Cette unité implique l’impermanence, car la conjonction des opposés n’est possible que dans l’équilibre
dynamique de forces complémentaires.
Celui-ci permet de traverser l’apparente immobilité de la matière, sa densité, pour l’appréhender
comme substance-énergie.
Dans son versant vibratoire, le réel est fluent ; il apparaît comme un réseau invisible de
correspondances, de rapports instables, en perpétuelle métamorphose. C’est une interconnexion
mouvante qui est de l’ordre non pas de l’être mais du processus.
Au coeur de cycles qui construisent et déconstruisent simultanément toutes choses, la matière, le vivant,
les éléments, témoignent par leurs formes des énergies qui ont présidé à leur formation et continuent à
les animer : eau, sève, sang ou lymphe, qi en Extrême-Orient, principe fondamental formant et irrigant
l'univers et la vie ; pneuma (« souffle ») en grec, et en latin « spiritus » dérivé de spirare, respirer,
souffle ; prāṇa dans la philosophie indienne.

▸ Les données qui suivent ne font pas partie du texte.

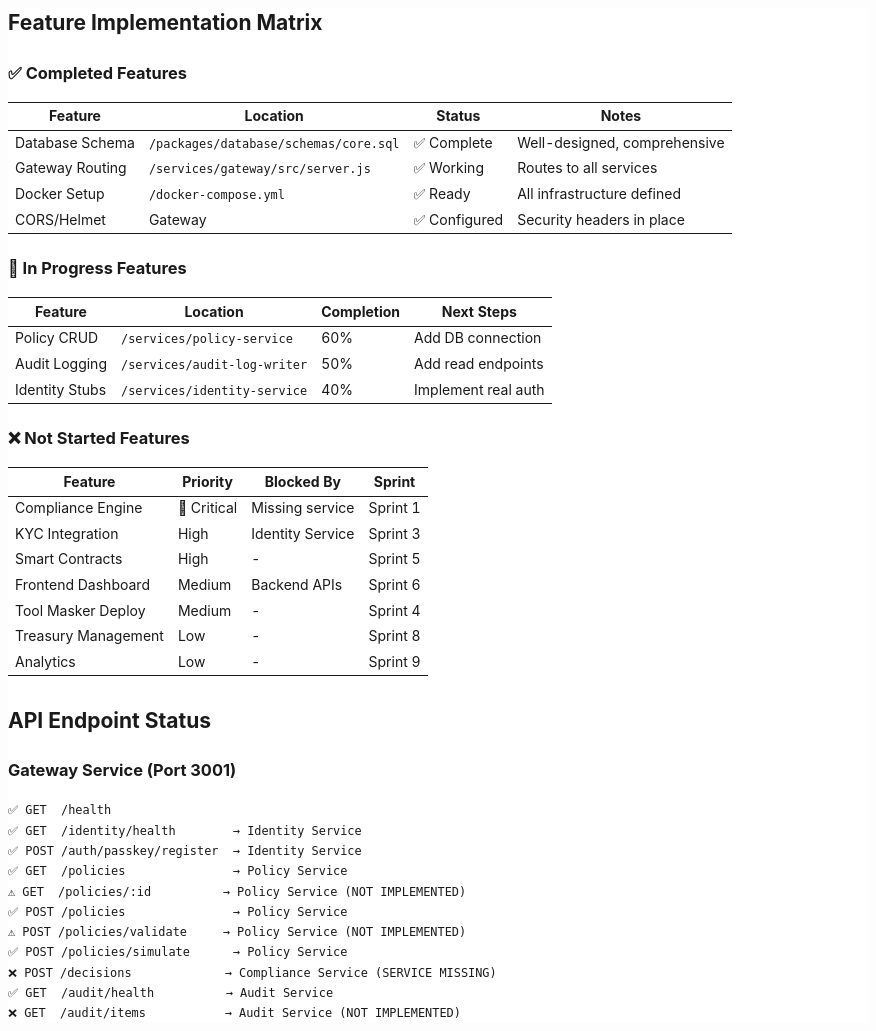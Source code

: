 ## Feature Implementation Matrix

### ✅ Completed Features

| Feature | Location | Status | Notes |
|---------|----------|--------|-------|
| Database Schema | `/packages/database/schemas/core.sql` | ✅ Complete | Well-designed, comprehensive |
| Gateway Routing | `/services/gateway/src/server.js` | ✅ Working | Routes to all services |
| Docker Setup | `/docker-compose.yml` | ✅ Ready | All infrastructure defined |
| CORS/Helmet | Gateway | ✅ Configured | Security headers in place |

### 🚧 In Progress Features

| Feature | Location | Completion | Next Steps |
|---------|----------|------------|------------|
| Policy CRUD | `/services/policy-service` | 60% | Add DB connection |
| Audit Logging | `/services/audit-log-writer` | 50% | Add read endpoints |
| Identity Stubs | `/services/identity-service` | 40% | Implement real auth |

### ❌ Not Started Features

| Feature | Priority | Blocked By | Sprint |
|---------|----------|------------|--------|
| Compliance Engine | 🔴 Critical | Missing service | Sprint 1 |
| KYC Integration | High | Identity Service | Sprint 3 |
| Smart Contracts | High | - | Sprint 5 |
| Frontend Dashboard | Medium | Backend APIs | Sprint 6 |
| Tool Masker Deploy | Medium | - | Sprint 4 |
| Treasury Management | Low | - | Sprint 8 |
| Analytics | Low | - | Sprint 9 |

## API Endpoint Status

### Gateway Service (Port 3001)
```
✅ GET  /health
✅ GET  /identity/health        → Identity Service
✅ POST /auth/passkey/register  → Identity Service
✅ GET  /policies               → Policy Service
⚠️ GET  /policies/:id          → Policy Service (NOT IMPLEMENTED)
✅ POST /policies               → Policy Service
⚠️ POST /policies/validate     → Policy Service (NOT IMPLEMENTED)
✅ POST /policies/simulate      → Policy Service
❌ POST /decisions             → Compliance Service (SERVICE MISSING)
✅ GET  /audit/health          → Audit Service
❌ GET  /audit/items           → Audit Service (NOT IMPLEMENTED)
```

L’existence est transition, enchevêtrement, entrelacs, et ne se soumet à aucun tranché dualiste ou
métaphysique.
Pour moi, seule une pratique, dans le sens de praxis, permet la mise en oeuvre intérieure de ce qui ne
peut s’appréhender par la conscience objectivante parce que toujours en mouvement : la durée, le
devenir.
Une pratique pour cultiver une attention au réel, c’est-à-dire à la mutation, pour entrer corporellement
dans la sensation de l’écoulement et appréhender dans la forme la force de structuration, son pouvoir
de formation, d’individuation. Pour ressentir cette « permanente impermanence », à l’opposé du
rapport frontal et de réification générant la crise du sensible de notre relation au monde.

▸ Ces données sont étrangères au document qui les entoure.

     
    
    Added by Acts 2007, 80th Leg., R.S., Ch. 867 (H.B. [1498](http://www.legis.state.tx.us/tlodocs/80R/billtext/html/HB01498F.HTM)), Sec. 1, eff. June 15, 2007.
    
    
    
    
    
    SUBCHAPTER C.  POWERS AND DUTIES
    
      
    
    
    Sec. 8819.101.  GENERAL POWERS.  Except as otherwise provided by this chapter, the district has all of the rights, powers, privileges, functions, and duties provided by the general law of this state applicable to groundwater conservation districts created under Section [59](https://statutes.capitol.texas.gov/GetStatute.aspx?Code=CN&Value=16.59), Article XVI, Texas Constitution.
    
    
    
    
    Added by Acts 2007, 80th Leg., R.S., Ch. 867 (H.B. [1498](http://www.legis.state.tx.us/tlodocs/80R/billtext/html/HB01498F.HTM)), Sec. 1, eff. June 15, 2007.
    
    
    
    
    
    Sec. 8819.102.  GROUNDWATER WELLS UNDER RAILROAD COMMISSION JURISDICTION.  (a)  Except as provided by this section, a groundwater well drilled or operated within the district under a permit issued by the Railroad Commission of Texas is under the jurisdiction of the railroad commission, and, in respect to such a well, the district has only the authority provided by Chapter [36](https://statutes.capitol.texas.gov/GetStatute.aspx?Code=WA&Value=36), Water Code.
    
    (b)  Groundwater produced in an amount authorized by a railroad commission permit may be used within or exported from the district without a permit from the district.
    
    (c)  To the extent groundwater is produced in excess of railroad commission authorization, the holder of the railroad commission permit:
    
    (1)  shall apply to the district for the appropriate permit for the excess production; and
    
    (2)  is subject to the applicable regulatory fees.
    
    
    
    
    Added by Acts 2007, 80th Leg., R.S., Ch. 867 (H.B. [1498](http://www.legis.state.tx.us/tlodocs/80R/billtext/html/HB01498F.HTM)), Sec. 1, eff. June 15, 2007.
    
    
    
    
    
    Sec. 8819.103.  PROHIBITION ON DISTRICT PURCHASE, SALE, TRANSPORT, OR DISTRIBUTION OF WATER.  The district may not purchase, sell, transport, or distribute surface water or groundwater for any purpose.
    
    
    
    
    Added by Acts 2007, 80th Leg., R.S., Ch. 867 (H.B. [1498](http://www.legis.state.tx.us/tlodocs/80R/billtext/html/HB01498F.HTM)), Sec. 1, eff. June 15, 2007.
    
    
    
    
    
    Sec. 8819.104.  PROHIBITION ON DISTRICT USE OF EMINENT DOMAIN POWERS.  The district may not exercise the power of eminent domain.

Comme dans l’ensemble de mes dessins mais par une gestuelle différente, il est question de réceptivité,
de souffle, et d’une forme d’« écologie de l’attention », qui tend à abolir l’illusion de la séparation.
Le corps, la résonance
C’est par le corps qu’il est possible de se mettre ainsi en « résonance » avec un monde perçu comme
réalité vivante, polyphonique, qui entre en vibration avec soi-même.

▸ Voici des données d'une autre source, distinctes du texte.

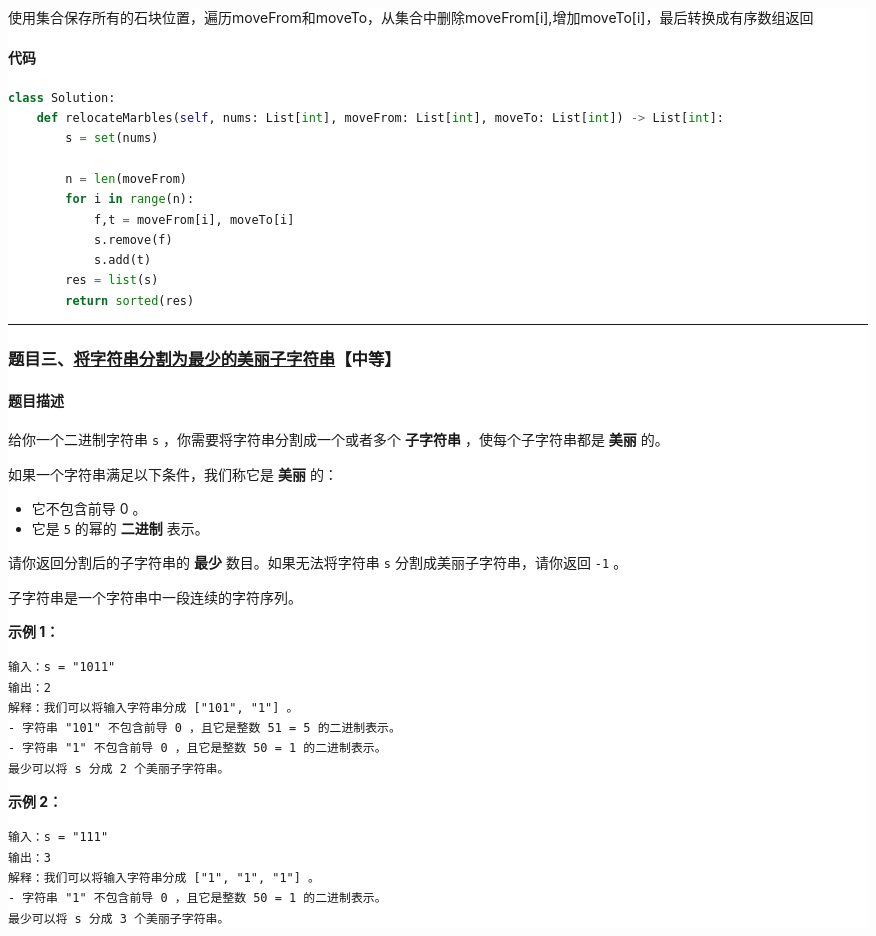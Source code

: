 使用集合保存所有的石块位置，遍历moveFrom和moveTo，从集合中删除moveFrom[i],增加moveTo[i]，最后转换成有序数组返回

#### 代码

```Python
class Solution:
    def relocateMarbles(self, nums: List[int], moveFrom: List[int], moveTo: List[int]) -> List[int]:
        s = set(nums)
        
        n = len(moveFrom)
        for i in range(n):
            f,t = moveFrom[i], moveTo[i]
            s.remove(f)
            s.add(t)
        res = list(s)
        return sorted(res)
```

------

### 题目三、[将字符串分割为最少的美丽子字符串](https://leetcode.cn/contest/biweekly-contest-108/problems/partition-string-into-minimum-beautiful-substrings/)【中等】

#### 题目描述

给你一个二进制字符串 `s` ，你需要将字符串分割成一个或者多个 **子字符串** ，使每个子字符串都是 **美丽** 的。

如果一个字符串满足以下条件，我们称它是 **美丽** 的：

- 它不包含前导 0 。
- 它是 `5` 的幂的 **二进制** 表示。

请你返回分割后的子字符串的 **最少** 数目。如果无法将字符串 `s` 分割成美丽子字符串，请你返回 `-1` 。

子字符串是一个字符串中一段连续的字符序列。

 

**示例 1：**

```
输入：s = "1011"
输出：2
解释：我们可以将输入字符串分成 ["101", "1"] 。
- 字符串 "101" 不包含前导 0 ，且它是整数 51 = 5 的二进制表示。
- 字符串 "1" 不包含前导 0 ，且它是整数 50 = 1 的二进制表示。
最少可以将 s 分成 2 个美丽子字符串。
```

**示例 2：**

```
输入：s = "111"
输出：3
解释：我们可以将输入字符串分成 ["1", "1", "1"] 。
- 字符串 "1" 不包含前导 0 ，且它是整数 50 = 1 的二进制表示。
最少可以将 s 分成 3 个美丽子字符串。
```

Relation non pas entre un soi-sujet et un monde-objet constituant un vis-à-vis, mais danse de deux
polarités, et co-naissance.
Le lent déplacement de la marche, celui du regard qui suit les lignes extérieures et celui du geste qui
trace simultanément se combinent et se nourrissent mutuellement. La synergie entre ces différents
mouvements, qui se chevauchent et s’entremêlent dans un recouvrement de temporalités, fait advenir
un temps vécu, temps-devenir.
Le cheminement n’est ni établi, ni aléatoire. Comme les plantes radicantes (telles le lierre) qui
produisent leurs racines au fil de leur avancée, il s’élabore en suivant le regard.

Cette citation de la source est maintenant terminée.